En dehors du corpus des éditoriaux publiés entre la naissance des magazines et décembre 2001, nous nous sommes intéressés aux éditoriaux des quatre magazines pour les mois de mai et juin 2002. En effet, nous voulions comparer les éditoriaux des magazines féminins et masculins paraissant à partir des résultats du premier tour de l’élection présidentielle et de la montée de l’extrême-droite. Or, ce travail ne peut avoir lieu, faute d’éditoriaux évoquant ce sujet dans les nouveaux magazines masculins. L’éditorial de Elle sorti en kiosque au lendemain du premier tour n’évoque pas les résultats (le bouclage ayant eu lieu en fin de semaine précédente) mais s’intéresse, en dressant un parallèle entre le comportement des humains et celui des primates, sur la facilité qu’ont les hommes politiques à se réconcilier au moment des élections : “ pour les primates, deux obligations s’imposent. D’abord, se regarder droit dans les yeux. Et ensuite, les grimaces. Mais là, nos hommes politiques n’ont plus rien à apprendre des grands singes 551 Tandis que le magazine Elle a rappelé l’importance de conserver les libertés, de continuer à les préserver dans la semaine suivant le second tour et a enchaîné la semaine du 20 mai 2002 sur “ le blues post-électoral  552 , les magazines masculins ont passé sous silence cet événement majeur de l’histoire de la vie politique française. Les éditoriaux 553 des magazines masculins parus après le 21 avril n’ont pas dérogé à leurs thèmes habituels : ainsi Men’s Health de juin 2002 consacre une fois encore son éditorial à son succès et à son positionnement sur le marché, tandis que Le Magazine de l’Optimum y évoque la coupe du monde 2002, mais cette absence de traitement, en ce numéro de juin est un choix afin d’éviter une redondance 554 . En effet, ce dernier magazine présente une particularité par rapport au second tour des élections.

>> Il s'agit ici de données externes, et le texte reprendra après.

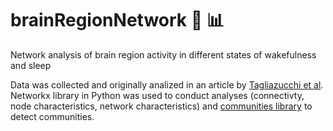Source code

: # brainRegionNetwork 🧠 📊
Network analysis of brain region activity in different states of wakefulness and sleep

Data was collected and originally analized in an article by [Tagliazucchi et al](https://pubmed.ncbi.nlm.nih.gov/24811386/). Networkx library
in Python was used to conduct analyses (connectivty, node characteristics, network characteristics) and [communities library](https://pypi.org/project/community/) to detect communities.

Avant le premier tour des élections présidentielles, Le Magazine de L’Optimum a publié dans son numéro de mars 2002 un entretien avec Jean-Marie Le Pen tenu dans une fumerie égyptienne. Or, cette interview du leader du Front National a suscité de nombreuses critiques envers le magazine, et ce bien avant sa sortie en kiosque. Interrogeant le rédacteur en chef sur cette interview et les critiques, il nous expliqua les “ fuites ” dans les médias bien avant que le magazine ne soit rendu public et l’acharnement de certains à dénoncer une telle interview dans ce magazine. Or, pour Le Magazine de L’Optimum, s’intéresser aux hommes politiques est une de ses vocations et le rédacteur en chef explique qu’il fut un des seuls magazines à donner la parole à J-M Le Pen, comme il l’avait donnée auparavant à J. Glavany, E. Balladur, N. Mamère... avant le premier tour. Reprise une cinquantaine de fois, au travers des médias français comme étrangers, elle a, pour le rédacteur en chef, contribué à une meilleure notoriété du magazine. En revanche, ces attaques envers le magazine, accusé de contribuer à donner de J-M Le Pen une image plus avantageuse, ont incité le rédacteur en chef à consacrer la totalité de l’éditorial de ce numéro à la justification de ce choix et à revenir sur l’identité même du magazine et son éthique.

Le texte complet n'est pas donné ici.